Compiled by Don Hoiness from archived copies of The Bulletin at the Des Chutes Historical Museum.
100 YEARS AGO
For the week ending
Jan. 12, 1913
Priscillas have fun
The Priscilla Club met with Miss Arrie Black Monday evening. Miss Alice Black and Miss Lucy Bridges being guests. At the New Year’s banquet a prophecy telling what each member would be ten years hence was read, and Monday the various young ladies took the parts which that prophecy bequeathed them, 19 participating in the entertainment.
That many kinds of futures lies before these Bend girls was indicated by the diversity of their roles, which included a prima donna, a missionary, a botanist, a lecturer, a circus performer, a lawyer, a countess, and others.
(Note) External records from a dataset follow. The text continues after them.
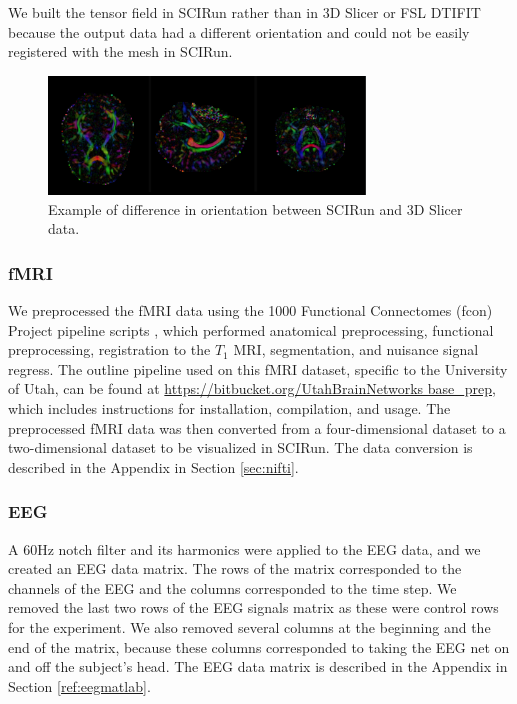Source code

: We built the tensor field in SCIRun rather than in 3D Slicer \cite{ref:slicer} or FSL DTIFIT because the output data had a different orientation and could not be easily registered with the mesh in SCIRun.

\begin{figure}[H]
\begin{center}
\includegraphics[width=0.75\textwidth]{Figures/backwards.png}
\caption{Example of difference in orientation between SCIRun and 3D
  Slicer data.}
\label{fig:backwards}
\end{center}
\end{figure}

\subsubsection{fMRI}
\label{sec:fmripre}

We preprocessed the fMRI data using the 1000 Functional Connectomes (fcon) Project pipeline scripts \cite{ref:fcon}, which performed anatomical preprocessing, functional preprocessing, registration to the $T_1$ MRI, segmentation, and nuisance signal regress. The outline pipeline used on this fMRI dataset, specific to the University of Utah, can be found at \url{https://bitbucket.org/UtahBrainNetworks base_prep}, which includes instructions for installation, compilation, and usage. The preprocessed fMRI data was then converted from a four-dimensional dataset to a two-dimensional dataset to be visualized in SCIRun. The data conversion is described in the Appendix in Section \ref{sec:nifti}. 

\subsubsection{EEG}

A 60Hz notch filter and its harmonics \cite{ref:filter} were applied to the EEG data, and we created an EEG data matrix. The rows of the matrix corresponded to the channels of the EEG and the columns corresponded to the time step. We removed the last two rows of the EEG signals matrix as these were control rows for the experiment. We also removed several columns at the beginning and the end of the matrix, because these columns corresponded to taking the EEG net on and off the subject's head. The EEG data matrix is described in the Appendix in Section \ref{ref:eegmatlab}. 

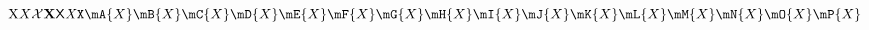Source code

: \documentclass{article}
\begin{document}
$
\mathrm{X}
\mathnormal{X}
\mathcal{X}
\mathbf{X}                                         %
\mathsf{X}                                         %
\mathit{X}                                         %
\mathtt{X}                                         %
\mA{X}                                             %
\mB{X}                                             %
\mC{X}                                             %
\mD{X}                                             %
\mE{X}                                             %
\mF{X}                                             %
\mG{X}                                             %
\mH{X}                                             %
\mI{X}                                             %
\mJ{X}                                             %
\mK{X}                                             %
\mL{X}                                             %
\mM{X}                                             %
\mN{X}                                             %
\mO{X}                                             %
\mP{X}                                             %
$
\end{document}
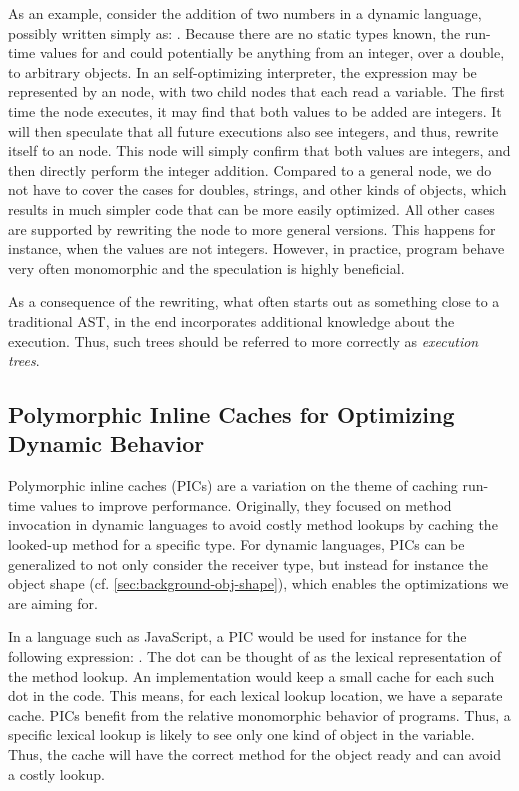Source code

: As an example, consider the addition of two numbers in a dynamic language,
possibly written simply as: .
Because there are no static types known,
the run-time values for  and  could potentially be anything
from an integer, over a double, to arbitrary objects.
In an self-optimizing interpreter, the expression may be represented by
an  node, with two child nodes that each read a variable.
The first time the  node executes,
it may find that both values to be added are integers.
It will then speculate that all future executions
also see integers, and thus, rewrite itself to an  node.
This  node will simply confirm that both values are integers,
and then directly perform the integer addition.
Compared to a general  node,
we do not have to cover the cases for doubles, strings, and other kinds of objects,
which results in much simpler code that can be more easily optimized.
All other cases are supported by rewriting the  node to more general
versions.
This happens for instance, when the values are not integers.
However, in practice, program behave very often monomorphic and
the speculation is highly beneficial.

As a consequence of the rewriting,
what often starts out as something close to a traditional AST,
in the end incorporates additional knowledge about the execution.
Thus, such trees should be referred to more correctly as \emph{execution trees}.


\subsection{Polymorphic Inline Caches for Optimizing Dynamic Behavior}
\label{sec:background-pics}

Polymorphic inline caches (PICs)\citep{Hoelzle:91:PIC}
are a variation on the theme of caching run-time values to improve performance.
Originally, they focused on method invocation in dynamic languages
to avoid costly method lookups by
caching the looked-up method for a specific type.
%
For dynamic languages,
PICs can be generalized to not only consider the receiver type,
but instead for instance the object shape (cf. \cref{sec:background-obj-shape}),
which enables the optimizations we are aiming for.

In a language such as JavaScript,
a PIC would be used for instance for the following expression:
.
The dot can be thought of as the lexical representation of the method lookup.
An implementation would keep a small cache for each such dot in the code.
This means, for each lexical lookup location, we have a separate cache.
PICs benefit from the relative monomorphic behavior of programs.
Thus, a specific lexical lookup is likely to see only one kind of
object in the  variable.
Thus, the cache will have the correct method for the object ready
and can avoid a costly lookup.


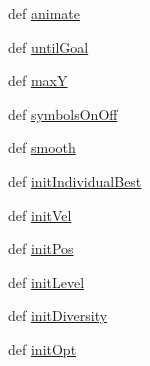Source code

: \begin{CompactItemize}
\item 
def \hyperlink{namespacepsostart_952ed2c117d6b30cdc76dcbeec8e2648}{animate}
\item 
def \hyperlink{namespacepsostart_5f4510c654c11f9563d93168d8e8a79d}{untilGoal}
\item 
def \hyperlink{namespacepsostart_bde7b09ba08380884f780c01920a0fe6}{maxY}
\item 
def \hyperlink{namespacepsostart_cdf8c0a98654013e6c8154ca856a6a77}{symbolsOnOff}
\item 
def \hyperlink{namespacepsostart_f3fe32915af5f6cb095ba0746ed8ad18}{smooth}
\item 
def \hyperlink{namespacepsostart_71d637a8ccfe37c4783356eb773fc939}{initIndividualBest}
\item 
def \hyperlink{namespacepsostart_0abfc7cedfcbc57d2f8c758ade95fc53}{initVel}
\item 
def \hyperlink{namespacepsostart_26ae226d8a56f01c4ad8de5499c4c42d}{initPos}
\item 
def \hyperlink{namespacepsostart_dbf928f72dda2c955f6245de30c92a9c}{initLevel}
\item 
def \hyperlink{namespacepsostart_6caa54532dab5827895d1d10621282c8}{initDiversity}
\item 
def \hyperlink{namespacepsostart_6042fe4e98a1279b95d7789fd881f38f}{initOpt}
\end{CompactItemize}
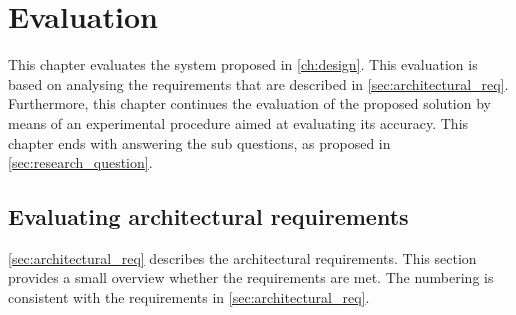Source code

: \chapter{Evaluation}\label{ch:evaluation}
This chapter evaluates the system proposed in \autoref{ch:design}. This evaluation is based on analysing the requirements that are described in \autoref{sec:architectural_req}. Furthermore, this chapter continues the evaluation of the proposed solution by means of an experimental procedure aimed at evaluating its accuracy. This chapter ends with answering the sub questions, as proposed in \autoref{sec:research_question}.

\section{Evaluating architectural requirements}
\autoref{sec:architectural_req} describes the architectural requirements. This section provides a small overview whether the requirements are met. The numbering is consistent with the requirements in \autoref{sec:architectural_req}.

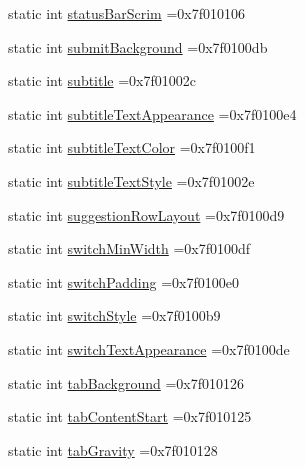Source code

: \begin{DoxyCompactItemize}
\item 
static int \hyperlink{classandroid_1_1support_1_1v7_1_1recyclerview_1_1R_1_1attr_af5dfd94fd12b02dca28ce8629e2f81fb}{status\+Bar\+Scrim} =0x7f010106
\item 
static int \hyperlink{classandroid_1_1support_1_1v7_1_1recyclerview_1_1R_1_1attr_aa40fe069aae9a3cedc2e2e498e2bdb08}{submit\+Background} =0x7f0100db
\item 
static int \hyperlink{classandroid_1_1support_1_1v7_1_1recyclerview_1_1R_1_1attr_a1708411dbd639869fec62a4180dcc279}{subtitle} =0x7f01002c
\item 
static int \hyperlink{classandroid_1_1support_1_1v7_1_1recyclerview_1_1R_1_1attr_ae024e7c9115919d63dff8b958fafd01d}{subtitle\+Text\+Appearance} =0x7f0100e4
\item 
static int \hyperlink{classandroid_1_1support_1_1v7_1_1recyclerview_1_1R_1_1attr_a135168eb14d631fd93d4e8e20e659f73}{subtitle\+Text\+Color} =0x7f0100f1
\item 
static int \hyperlink{classandroid_1_1support_1_1v7_1_1recyclerview_1_1R_1_1attr_a67afe6c327ea30e504856a5e70fff4bb}{subtitle\+Text\+Style} =0x7f01002e
\item 
static int \hyperlink{classandroid_1_1support_1_1v7_1_1recyclerview_1_1R_1_1attr_a16aaf0d7f8d3c6dd3f4dd397baaaea71}{suggestion\+Row\+Layout} =0x7f0100d9
\item 
static int \hyperlink{classandroid_1_1support_1_1v7_1_1recyclerview_1_1R_1_1attr_a871b4626c047732e630fa404ab707920}{switch\+Min\+Width} =0x7f0100df
\item 
static int \hyperlink{classandroid_1_1support_1_1v7_1_1recyclerview_1_1R_1_1attr_acd77a0561bd90ce02c6465d57490ff3a}{switch\+Padding} =0x7f0100e0
\item 
static int \hyperlink{classandroid_1_1support_1_1v7_1_1recyclerview_1_1R_1_1attr_a894c96a3e537952f426b821e0fd073b4}{switch\+Style} =0x7f0100b9
\item 
static int \hyperlink{classandroid_1_1support_1_1v7_1_1recyclerview_1_1R_1_1attr_a0c5fb51c05b4bed3f21785508b70137a}{switch\+Text\+Appearance} =0x7f0100de
\item 
static int \hyperlink{classandroid_1_1support_1_1v7_1_1recyclerview_1_1R_1_1attr_a9e65dd5706c9d76494f42ccf6e532bd8}{tab\+Background} =0x7f010126
\item 
static int \hyperlink{classandroid_1_1support_1_1v7_1_1recyclerview_1_1R_1_1attr_afeab3ba486a1ddbf62801fbf94264b25}{tab\+Content\+Start} =0x7f010125
\item 
static int \hyperlink{classandroid_1_1support_1_1v7_1_1recyclerview_1_1R_1_1attr_ace0c65b266cccf5dbd223b86ae873815}{tab\+Gravity} =0x7f010128

\end{DoxyCompactItemize}
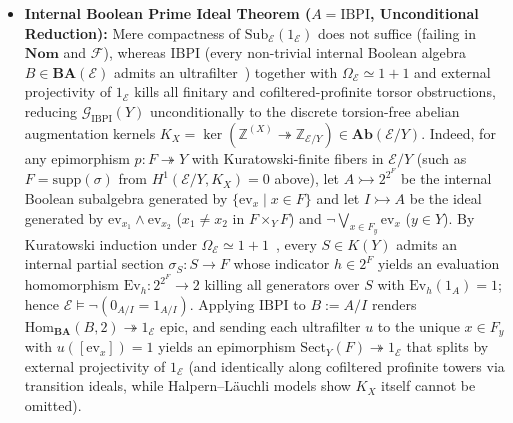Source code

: \begin{itemize}
  \item \textbf{Internal Boolean Prime Ideal Theorem ($A = \mathrm{IBPI}$, Unconditional Reduction):} Mere compactness of $\mathrm{Sub}_{\mathcal{E}}(1_{\mathcal{E}})$ does not suffice (failing in $\mathbf{Nom}$ and $\mathcal{F}$), whereas $\mathrm{IBPI}$ (every non-trivial internal Boolean algebra $B \in \mathbf{BA}(\mathcal{E})$ admits an ultrafilter~\cite{Deligne72,Johnstone82}) together with $\Omega_{\mathcal{E}} \simeq 1+1$ and external projectivity of $1_{\mathcal{E}}$ kills all finitary and cofiltered-profinite torsor obstructions, reducing $\mathcal{G}_{\mathrm{IBPI}}(Y)$ unconditionally to the discrete torsion-free abelian augmentation kernels $K_X = \ker(\mathbb{Z}^{(X)} \twoheadrightarrow \mathbb{Z}_{\mathcal{E}/Y}) \in \mathbf{Ab}(\mathcal{E}/Y)$. Indeed, for any epimorphism $p : F \twoheadrightarrow Y$ with Kuratowski-finite fibers in $\mathcal{E}/Y$ (such as $F = \mathrm{supp}(\sigma)$ from $H^1(\mathcal{E}/Y, K_X) = 0$ above), let $A \rightarrowtail 2^{2^F}$ be the internal Boolean subalgebra generated by $\{\mathrm{ev}_x \mid x \in F\}$ and let $I \rightarrowtail A$ be the ideal generated by $\mathrm{ev}_{x_1} \wedge \mathrm{ev}_{x_2}$ ($x_1 \neq x_2$ in $F \times_Y F$) and $\neg \bigvee_{x \in F_y} \mathrm{ev}_x$ ($y \in Y$). By Kuratowski induction under $\Omega_{\mathcal{E}} \simeq 1+1$~\cite[\S D5.4]{Johnstone02}, every $S \in K(Y)$ admits an internal partial section $\sigma_S : S \to F$ whose indicator $h \in 2^F$ yields an evaluation homomorphism $\mathrm{Ev}_h : 2^{2^F} \to 2$ killing all generators over $S$ with $\mathrm{Ev}_h(1_A) = 1$; hence $\mathcal{E} \models \neg(0_{A/I} = 1_{A/I})$. Applying $\mathrm{IBPI}$ to $B := A/I$ renders $\mathrm{Hom}_{\mathbf{BA}}(B, 2) \twoheadrightarrow 1_{\mathcal{E}}$ epic, and sending each ultrafilter $u$ to the unique $x \in F_y$ with $u([\mathrm{ev}_x]) = 1$ yields an epimorphism $\mathrm{Sect}_Y(F) \twoheadrightarrow 1_{\mathcal{E}}$ that splits by external projectivity of $1_{\mathcal{E}}$ (and identically along cofiltered profinite towers via transition ideals, while Halpern--L\"auchli models show $K_X$ itself cannot be omitted).


\end{itemize}
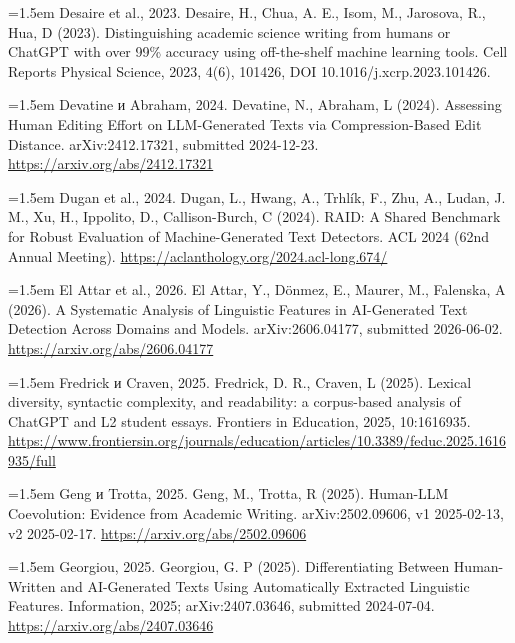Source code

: \documentclass[11pt,a4paper]{article}
\renewcommand{\_}{\textunderscore\allowbreak}
\begin{document}
\noindent\hangindent=1.5em Desaire et al., 2023. Desaire, H., Chua, A. E., Isom, M., Jarosova, R., Hua, D (2023). Distinguishing academic science writing from humans or ChatGPT with over 99\% accuracy using off-the-shelf machine learning tools. Cell Reports Physical Science, 2023, 4(6), 101426, DOI 10.1016/j.xcrp.2023.101426.\par\smallskip

\noindent\hangindent=1.5em Devatine и Abraham, 2024. Devatine, N., Abraham, L (2024). Assessing Human Editing Effort on LLM-Generated Texts via Compression-Based Edit Distance. arXiv:2412.17321, submitted 2024-12-23. \url{https://arxiv.org/abs/2412.17321}\par\smallskip

\noindent\hangindent=1.5em Dugan et al., 2024. Dugan, L., Hwang, A., Trhl\'ik, F., Zhu, A., Ludan, J. M., Xu, H., Ippolito, D., Callison-Burch, C (2024). RAID: A Shared Benchmark for Robust Evaluation of Machine-Generated Text Detectors. ACL 2024 (62nd Annual Meeting). \url{https://aclanthology.org/2024.acl-long.674/}\par\smallskip

\noindent\hangindent=1.5em El Attar et al., 2026. El Attar, Y., D\"onmez, E., Maurer, M., Falenska, A (2026). A Systematic Analysis of Linguistic Features in AI-Generated Text Detection Across Domains and Models. arXiv:2606.04177, submitted 2026-06-02. \url{https://arxiv.org/abs/2606.04177}\par\smallskip

\noindent\hangindent=1.5em Fredrick и Craven, 2025. Fredrick, D. R., Craven, L (2025). Lexical diversity, syntactic complexity, and readability: a corpus-based analysis of ChatGPT and L2 student essays. Frontiers in Education, 2025, 10:1616935. \url{https://www.frontiersin.org/journals/education/articles/10.3389/feduc.2025.1616935/full}\par\smallskip

\noindent\hangindent=1.5em Geng и Trotta, 2025. Geng, M., Trotta, R (2025). Human-LLM Coevolution: Evidence from Academic Writing. arXiv:2502.09606, v1 2025-02-13, v2 2025-02-17. \url{https://arxiv.org/abs/2502.09606}\par\smallskip

\noindent\hangindent=1.5em Georgiou, 2025. Georgiou, G. P (2025). Differentiating Between Human-Written and AI-Generated Texts Using Automatically Extracted Linguistic Features. Information, 2025; arXiv:2407.03646, submitted 2024-07-04. \url{https://arxiv.org/abs/2407.03646}\par\smallskip
\end{document}
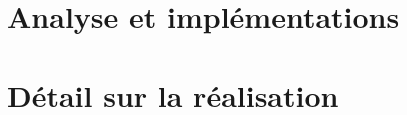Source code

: \documentclass[a4paper,12pt]{report}
\begin{document}
	
	\tableofcontents	
		
	
	
	\part{Analyse et implémentations}
	
	
	\part{Détail sur la réalisation}
	
	
	
	\newpage
	\appendix
	
\end{document}

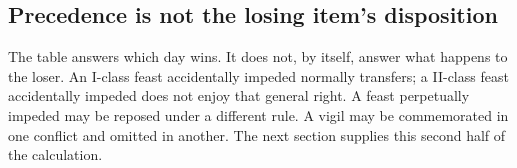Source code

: \subsection{Precedence is not the losing item's disposition}

The table answers which day wins. It does not, by itself, answer what happens to the loser. An I-class feast accidentally impeded normally transfers; a II-class feast accidentally impeded does not enjoy that general right. A feast perpetually impeded may be reposed under a different rule. A vigil may be commemorated in one conflict and omitted in another. The next section supplies this second half of the calculation.
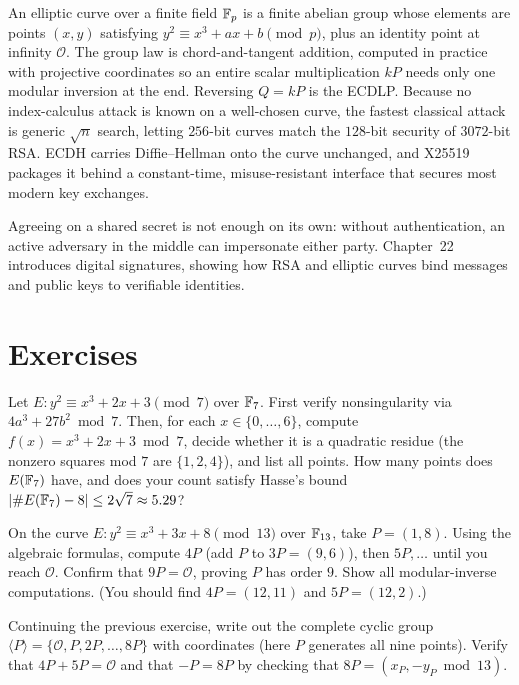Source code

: An elliptic curve over a finite field $\mathbb{F}_p$ is a finite abelian group whose elements are
points $(x,y)$ satisfying $y^2 \equiv x^3 + ax + b \pmod p$, plus an identity point at
infinity $\mathcal{O}$. The group law is chord-and-tangent addition, computed in practice
with projective coordinates so an entire scalar multiplication $kP$ needs only one modular
inversion at the end. Reversing $Q = kP$ is the ECDLP. Because no index-calculus attack is
known on a well-chosen curve, the fastest classical attack is generic $\sqrt{n}$ search,
letting $256$-bit curves match the $128$-bit security of $3072$-bit RSA. ECDH carries
Diffie--Hellman onto the curve unchanged, and X25519 packages it behind a constant-time,
misuse-resistant interface that secures most modern key exchanges.

Agreeing on a shared secret is not enough on its own: without authentication, an active
adversary in the middle can impersonate either party. Chapter~22 introduces digital
signatures, showing how RSA and elliptic curves bind messages and public keys to
verifiable identities.

\section{Exercises}
\label{ch21:exercises}

\begin{exercise}
\label{ch21:ex-count}
Let $E: y^2 \equiv x^3 + 2x + 3 \pmod 7$ over $\mathbb{F}_7$. First verify nonsingularity via
$4a^3 + 27b^2 \bmod 7$. Then, for each $x \in \{0,\dots,6\}$, compute $f(x)=x^3+2x+3
\bmod 7$, decide whether it is a quadratic residue (the nonzero squares mod $7$ are
$\{1,2,4\}$), and list all points. How many points does $E(\mathbb{F}_7)$ have, and does your
count satisfy Hasse's bound $\lvert\#E(\mathbb{F}_7) - 8\rvert \le 2\sqrt 7 \approx 5.29$?
\end{exercise}

\begin{exercise}
\label{ch21:ex-add}
On the curve $E: y^2 \equiv x^3 + 3x + 8 \pmod{13}$ over $\mathbb{F}_{13}$, take $P=(1,8)$. Using
the algebraic formulas, compute $4P$ (add $P$ to $3P=(9,6)$), then $5P,\dots$ until you
reach $\mathcal{O}$. Confirm that $9P = \mathcal{O}$, proving $P$ has order $9$. Show all
modular-inverse computations. (You should find $4P=(12,11)$ and $5P=(12,2)$.)
\end{exercise}

\begin{exercise}
\label{ch21:ex-subgroup}
Continuing the previous exercise, write out the complete cyclic group
$\langle P\rangle = \{\mathcal{O}, P, 2P, \dots, 8P\}$ with coordinates (here $P$
generates all nine points). Verify that $4P + 5P = \mathcal{O}$ and that $-P = 8P$ by
checking that $8P = (x_P, -y_P \bmod 13)$.
\end{exercise}

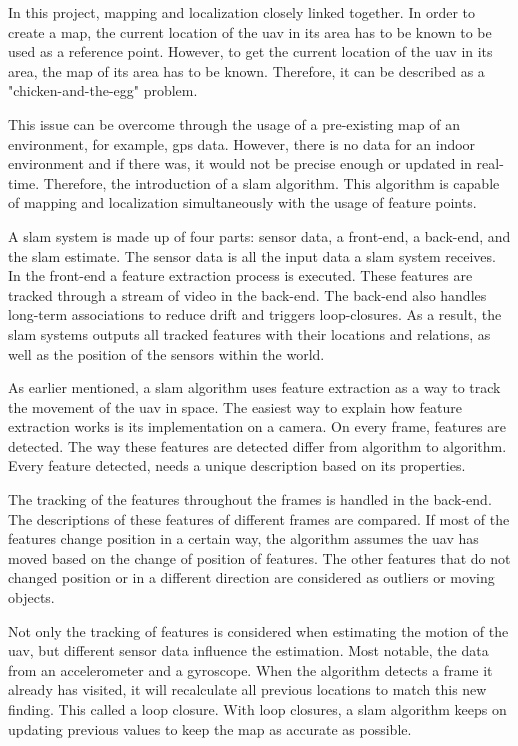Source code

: In this project, mapping and localization closely linked together. In order to create a map, the current location of the \acs{uav} in its area has to be known to be used as a reference point. However, to get the current location of the \acs{uav} in its area, the map of its area has to be known. Therefore, it can be described as a "chicken\hyp{}and\hyp{}the\hyp{}egg" problem.

This issue can be overcome through the usage of a pre-existing map of an environment, for example, \acs{gps} data. However, there is no data for an indoor environment and if there was, it would not be precise enough or updated in real\hyp{}time. Therefore, the introduction of a \acs{slam} algorithm. This algorithm is capable of mapping and localization simultaneously with the usage of feature points.

A \acs{slam} system is made up of four parts: sensor data, a front\hyp{}end, a back\hyp{}end, and the \acs{slam} estimate. The sensor data is all the input data a \acs{slam} system receives. In the front\hyp{}end a feature extraction process is executed. These features are tracked through a stream of video in the back\hyp{}end. The back\hyp{}end also handles long\hyp{}term associations to reduce drift and triggers loop\hyp{}closures. As a result, the \acs{slam} systems outputs all tracked features with their locations and relations, as well as the position of the sensors within the world.

As earlier mentioned, a \acs{slam} algorithm uses feature extraction as a way to track the movement of the \acs{uav} in space. The easiest way to explain how feature extraction works is its implementation on a camera. On every frame, features are detected. The way these features are detected differ from algorithm to algorithm. Every feature detected, needs a unique description based on its properties. 

The tracking of the features throughout the frames is handled in the back\hyp{}end. The descriptions of these features of different frames are compared. If most of the features change position in a certain way, the algorithm assumes the \acs{uav} has moved based on the change of position of features. The other features that do not changed position or in a different direction are considered as outliers or moving objects.

Not only the tracking of features is considered when estimating the motion of the \acs{uav}, but different sensor data influence the estimation. Most notable, the data from an accelerometer and a gyroscope. When the algorithm detects a frame it already has visited, it will recalculate all previous locations to match this new finding. This called a loop closure. With loop closures, a \acs{slam} algorithm keeps on updating previous values to keep the map as accurate as possible.
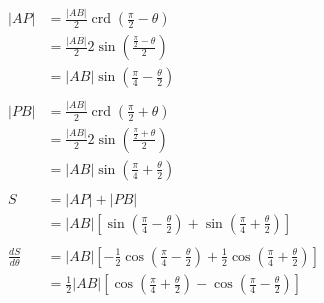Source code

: \documentclass{article}
\newcommand{\crd}{\operatorname{crd}}
\begin{document}
\begin{align*}
  |AP|                                                 & = \frac{|AB|}{2} \crd \left( \frac{\pi}{2} - \theta \right)                                                                                                \\
                                                       & = \frac{|AB|}{2} 2 \sin \left( \frac{\frac{\pi}{2} - \theta}{2} \right)                                                                                    \\
                                                       & = |AB| \sin \left( \frac{\pi}{4} - \frac{\theta}{2} \right)                                                                                                \\ \\
  |PB|                                                 & = \frac{|AB|}{2} \crd \left( \frac{\pi}{2} + \theta \right)                                                                                                \\
                                                       & = \frac{|AB|}{2} 2 \sin \left( \frac{\frac{\pi}{2} + \theta}{2} \right)                                                                                    \\
                                                       & = |AB| \sin \left( \frac{\pi}{4} + \frac{\theta}{2} \right)                                                                                                \\ \\
  S                                                    & = |AP| + |PB|                                                                                                                                              \\
                                                       & = |AB| \left[ \sin \left( \frac{\pi}{4} - \frac{\theta}{2} \right) + \sin \left( \frac{\pi}{4} + \frac{\theta}{2} \right) \right]                          \\ \\
  \frac{d S}{d \theta}                                 & = |AB| \left[ -\frac{1}{2} \cos \left( \frac{\pi}{4} - \frac{\theta}{2} \right) + \frac{1}{2} \cos \left( \frac{\pi}{4} + \frac{\theta}{2} \right) \right] \\
                                                       & = \frac{1}{2} |AB| \left[ \cos \left( \frac{\pi}{4} + \frac{\theta}{2} \right) - \cos \left( \frac{\pi}{4} - \frac{\theta}{2} \right) \right]              \\ \\

\end{align*}
\end{document}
In the course of the evening refreshments were served,
The Priscillas will give some special singing and dancing at the Star Theatre on Saturday night. While their exact program is being kept a secret, it is known that they all will appear dressed as old maids.
Oregon metal production
For several years there has been a decline in the metallic output of the state of Oregon, more especially in its gold and silver.
The grade of ore in the deep mines has been much lower than formerly, although more of it is treated, The lowering of the average tonnage value is due to the large quantities of old tailings handled, their average yield being taken with that of the new ore in making up the totals and average values.
The largest producer of gold in Oregon is Baker county, as has been the case for some years. In silver yield Baker county also holds first rank.
Neither the southwestern nor the northwestern counties of Oregon are producing as much gold as a few years ago, although the estimated figures for 1912 show that some little advancement is in progress. The state badly needs the advent of capital to open and develop its deep-mining properties, many of which are lying idle for want of means to place them on a productive standing.
75 YEARS AGO
For the week ending
Jan. 12, 1938
Metolius recreation area being developed
Development of the Metolius river country into one of the finest recreation areas in the Pacific Northwest is reported under way this winter as various resort owners prepare for the 1938 vacation season. Improvements include the complete renovation of the Heising resort, now under new management; new cabins on the recently improved Lake Creek lodge grounds, formerly known as the Hanson resort, and the addition of several modern, three-room cabins to the Suttle Lake grounds.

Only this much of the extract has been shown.